EXERCISE BRIEF: Without the pictures, reproduce the entries below exactly.

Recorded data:
--- START ---

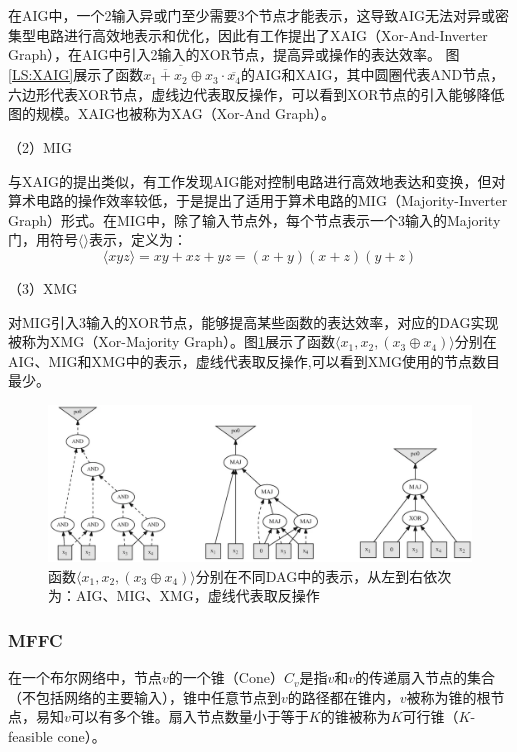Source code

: 在AIG中，一个2输入异或门至少需要3个节点才能表示，这导致AIG无法对异或密集型电路进行高效地表示和优化，因此有工作提出了XAIG（Xor-And-Inverter Graph），在AIG中引入2输入的XOR节点，提高异或操作的表达效率\cite{LS:XAIG_Microelec_Relia,LS:XAIG_ddecs,LS:XAIG_iwls}。
图\ref{LS:XAIG}展示了函数$ \overline{ \overline{x_1 + x_2} \oplus x_3} \cdot \overline{x_4} $的AIG和XAIG，其中圆圈代表AND节点，六边形代表XOR节点，虚线边代表取反操作，可以看到XOR节点的引入能够降低图的规模。XAIG也被称为XAG（Xor-And Graph）。

（2）MIG

与XAIG的提出类似，有工作发现AIG能对控制电路进行高效地表达和变换，但对算术电路的操作效率较低，于是提出了适用于算术电路的MIG（Majority-Inverter Graph）\cite{LS:MIG}形式。在MIG中，除了输入节点外，每个节点表示一个3输入的Majority门，用符号$\langle \rangle$表示，定义为：
\begin{equation}
    \label{LS:MIG:Eq:Majority}
    \langle xyz \rangle = xy + xz + yz = (x + y) (x + z) (y + z)
\end{equation}

（3）XMG

对MIG引入3输入的XOR节点，能够提高某些函数的表达效率，对应的DAG实现被称为XMG（Xor-Majority Graph）\cite{LS:XMG_2017}。图\ref{LS:XMG}展示了函数$\langle x_1,x_2,(x_3 \oplus x_4) \rangle$分别在AIG、MIG和XMG中的表示，虚线代表取反操作,可以看到XMG使用的节点数目最少\cite{LS:XMG_2024}。

\begin{figure}[!htbp]
    \centering
    \includegraphics[width=\linewidth]{./figs/LS-XMG.png}
    \caption{函数$\langle x_1,x_2,(x_3 \oplus x_4) \rangle$分别在不同DAG中的表示，从左到右依次为：AIG、MIG、XMG，虚线代表取反操作}
    \label{LS:XMG}
\end{figure}

\subsubsection{MFFC} \label{MFFC}

在一个布尔网络中，节点$v$的一个锥（Cone）$C_v$是指$v$和$v$的传递扇入节点的集合（不包括网络的主要输入），锥中任意节点到$v$的路径都在锥内，$v$被称为锥的根节点，易知$v$可以有多个锥\cite{LS:exact_rewriting,FPGA:Jason_Cong_1993}。扇入节点数量小于等于$K$的锥被称为$K$可行锥（$K$-feasible cone）\cite{FPGA:Jason_Cong_1999_cut_ranking}。

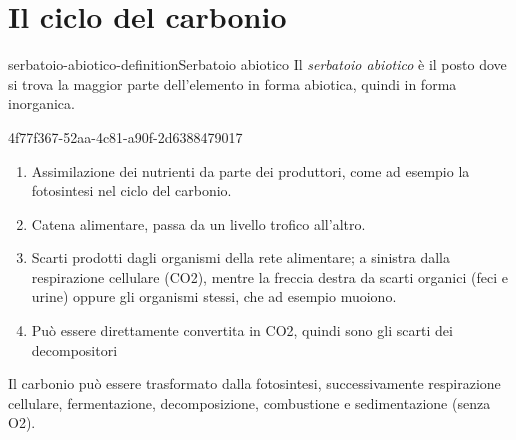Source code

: \documentclass[preview]{standalone}
\begin{document}
\genpage

\section{Il ciclo del carbonio}

\begin{snippetdefinition}{serbatoio-abiotico-definition}{Serbatoio abiotico}
    Il \textit{serbatoio abiotico} 
    è il posto dove si trova la maggior parte dell'elemento in forma abiotica,
    quindi in forma inorganica.
\end{snippetdefinition}



\begin{snippet}{4f77f367-52aa-4c81-a90f-2d6388479017}
    \begin{enumerate}
        \item Assimilazione dei nutrienti da parte dei produttori, come ad esempio la fotosintesi nel ciclo del carbonio. 
        \item Catena alimentare, passa da un livello trofico all'altro. 
        \item Scarti prodotti dagli organismi della rete alimentare; a sinistra dalla respirazione cellulare (CO2), mentre la freccia destra da scarti organici (feci e urine) oppure gli organismi stessi, che ad esempio muoiono.
        \item Può essere direttamente convertita in CO2, quindi sono gli scarti dei decompositori
    \end{enumerate}
    
    Il carbonio può essere trasformato dalla fotosintesi, successivamente 
    respirazione cellulare, fermentazione, decomposizione, combustione e sedimentazione (senza O2).
\end{snippet}
\end{document}
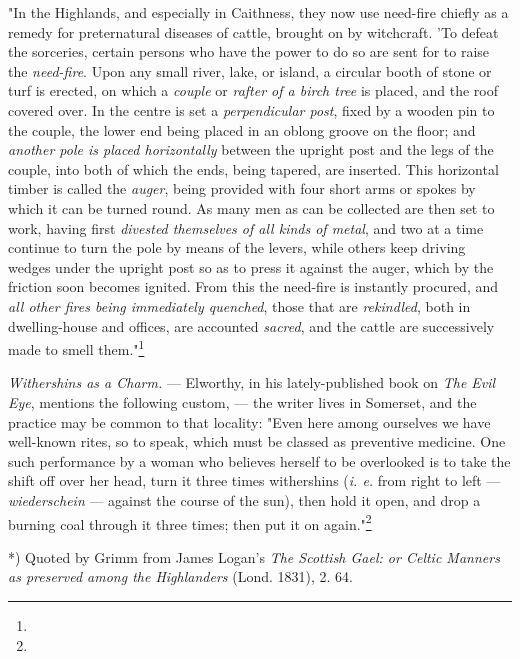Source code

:\documentclass[a4paper, 11pt, oneside, polutonikogreek, english]{article}
\begin{document}
"In the Highlands, and especially in Caithness, they now use need-fire chiefly as a remedy for preternatural diseases of cattle, brought on by witchcraft. 'To defeat the sorceries, certain persons who have the power to do so are sent for to raise the \emph{need-fire}. Upon any small river, lake, or island, a circular booth of stone or turf is erected, on which a \emph{couple} or \emph{rafter of a birch tree} is placed, and the roof covered over. In the centre is set a \emph{perpendicular post}, fixed by a wooden pin to the couple, the lower end being placed in an oblong groove on the floor; and \emph{another pole is placed horizontally} between the upright post and the legs of the couple, into both of which the ends, being tapered, are inserted. This horizontal timber is called the \emph{auger}, being provided with four short arms or spokes by which it can be turned round. As many men as can be collected are then set to work, having first \emph{divested themselves of all kinds of metal}, and two at a time continue to turn the pole by means of the levers, while others keep driving wedges under the upright post so as to press it against the auger, which by the friction soon becomes ignited. From this the need-fire is instantly procured, and \emph{all other fires being immediately quenched}, those that are \emph{rekindled}, both in dwelling-house and offices, are accounted \emph{sacred}, and the cattle are successively made to smell them."\footnote{}

\emph{Withershins as a Charm.} --- Elworthy, in his lately-published book on \emph{The Evil Eye}, mentions the following custom, --- the writer lives in Somerset, and the practice may be common to that locality: "Even here among ourselves we have well-known rites, so to speak, which must be classed as preventive medicine. One such performance by a woman who believes herself to be overlooked is to take the shift off over her head, turn it three times withershins (\emph{i. e.} from right to left --- \emph{wiederschein} --- against the course of the sun), then hold it open, and drop a burning coal through it three times; then put it on again."\footnote{}

*) Quoted by Grimm from James Logan's \emph{The Scottish Gael: or Celtic Manners as preserved among the Highlanders} (Lond. 1831), 2. 64.
\end{document}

--- END ---

SOLUTION TO THIS TASK:
Source code

: 在AIG中，一个2输入异或门至少需要3个节点才能表示，这导致AIG无法对异或密集型电路进行高效地表示和优化，因此有工作提出了XAIG（Xor-And-Inverter Graph），在AIG中引入2输入的XOR节点，提高异或操作的表达效率\cite{LS:XAIG_Microelec_Relia,LS:XAIG_ddecs,LS:XAIG_iwls}。
图\ref{LS:XAIG}展示了函数$ \overline{ \overline{x_1 + x_2} \oplus x_3} \cdot \overline{x_4} $的AIG和XAIG，其中圆圈代表AND节点，六边形代表XOR节点，虚线边代表取反操作，可以看到XOR节点的引入能够降低图的规模。XAIG也被称为XAG（Xor-And Graph）。

（2）MIG

与XAIG的提出类似，有工作发现AIG能对控制电路进行高效地表达和变换，但对算术电路的操作效率较低，于是提出了适用于算术电路的MIG（Majority-Inverter Graph）\cite{LS:MIG}形式。在MIG中，除了输入节点外，每个节点表示一个3输入的Majority门，用符号$\langle \rangle$表示，定义为：
\begin{equation}
    \label{LS:MIG:Eq:Majority}
    \langle xyz \rangle = xy + xz + yz = (x + y) (x + z) (y + z)
\end{equation}

（3）XMG

对MIG引入3输入的XOR节点，能够提高某些函数的表达效率，对应的DAG实现被称为XMG（Xor-Majority Graph）\cite{LS:XMG_2017}。图\ref{LS:XMG}展示了函数$\langle x_1,x_2,(x_3 \oplus x_4) \rangle$分别在AIG、MIG和XMG中的表示，虚线代表取反操作,可以看到XMG使用的节点数目最少\cite{LS:XMG_2024}。

\begin{figure}[!htbp]
    \centering
    \includegraphics[width=\linewidth]{./figs/LS-XMG.png}
    \caption{函数$\langle x_1,x_2,(x_3 \oplus x_4) \rangle$分别在不同DAG中的表示，从左到右依次为：AIG、MIG、XMG，虚线代表取反操作}
    \label{LS:XMG}
\end{figure}

\subsubsection{MFFC} \label{MFFC}

在一个布尔网络中，节点$v$的一个锥（Cone）$C_v$是指$v$和$v$的传递扇入节点的集合（不包括网络的主要输入），锥中任意节点到$v$的路径都在锥内，$v$被称为锥的根节点，易知$v$可以有多个锥\cite{LS:exact_rewriting,FPGA:Jason_Cong_1993}。扇入节点数量小于等于$K$的锥被称为$K$可行锥（$K$-feasible cone）\cite{FPGA:Jason_Cong_1999_cut_ranking}。

Source code

: \documentclass[preview]{standalone}
\begin{document}
\genpage

\section{Il ciclo del carbonio}

\begin{snippetdefinition}{serbatoio-abiotico-definition}{Serbatoio abiotico}
    Il \textit{serbatoio abiotico} 
    è il posto dove si trova la maggior parte dell'elemento in forma abiotica,
    quindi in forma inorganica.
\end{snippetdefinition}



\begin{snippet}{4f77f367-52aa-4c81-a90f-2d6388479017}
    \begin{enumerate}
        \item Assimilazione dei nutrienti da parte dei produttori, come ad esempio la fotosintesi nel ciclo del carbonio. 
        \item Catena alimentare, passa da un livello trofico all'altro. 
        \item Scarti prodotti dagli organismi della rete alimentare; a sinistra dalla respirazione cellulare (CO2), mentre la freccia destra da scarti organici (feci e urine) oppure gli organismi stessi, che ad esempio muoiono.
        \item Può essere direttamente convertita in CO2, quindi sono gli scarti dei decompositori
    \end{enumerate}
    
    Il carbonio può essere trasformato dalla fotosintesi, successivamente 
    respirazione cellulare, fermentazione, decomposizione, combustione e sedimentazione (senza O2).
\end{snippet}
\end{document}
Source code

:\documentclass[a4paper, 11pt, oneside, polutonikogreek, english]{article}
\begin{document}
"In the Highlands, and especially in Caithness, they now use need-fire chiefly as a remedy for preternatural diseases of cattle, brought on by witchcraft. 'To defeat the sorceries, certain persons who have the power to do so are sent for to raise the \emph{need-fire}. Upon any small river, lake, or island, a circular booth of stone or turf is erected, on which a \emph{couple} or \emph{rafter of a birch tree} is placed, and the roof covered over. In the centre is set a \emph{perpendicular post}, fixed by a wooden pin to the couple, the lower end being placed in an oblong groove on the floor; and \emph{another pole is placed horizontally} between the upright post and the legs of the couple, into both of which the ends, being tapered, are inserted. This horizontal timber is called the \emph{auger}, being provided with four short arms or spokes by which it can be turned round. As many men as can be collected are then set to work, having first \emph{divested themselves of all kinds of metal}, and two at a time continue to turn the pole by means of the levers, while others keep driving wedges under the upright post so as to press it against the auger, which by the friction soon becomes ignited. From this the need-fire is instantly procured, and \emph{all other fires being immediately quenched}, those that are \emph{rekindled}, both in dwelling-house and offices, are accounted \emph{sacred}, and the cattle are successively made to smell them."\footnote{}

\emph{Withershins as a Charm.} --- Elworthy, in his lately-published book on \emph{The Evil Eye}, mentions the following custom, --- the writer lives in Somerset, and the practice may be common to that locality: "Even here among ourselves we have well-known rites, so to speak, which must be classed as preventive medicine. One such performance by a woman who believes herself to be overlooked is to take the shift off over her head, turn it three times withershins (\emph{i. e.} from right to left --- \emph{wiederschein} --- against the course of the sun), then hold it open, and drop a burning coal through it three times; then put it on again."\footnote{}

*) Quoted by Grimm from James Logan's \emph{The Scottish Gael: or Celtic Manners as preserved among the Highlanders} (Lond. 1831), 2. 64.
\end{document}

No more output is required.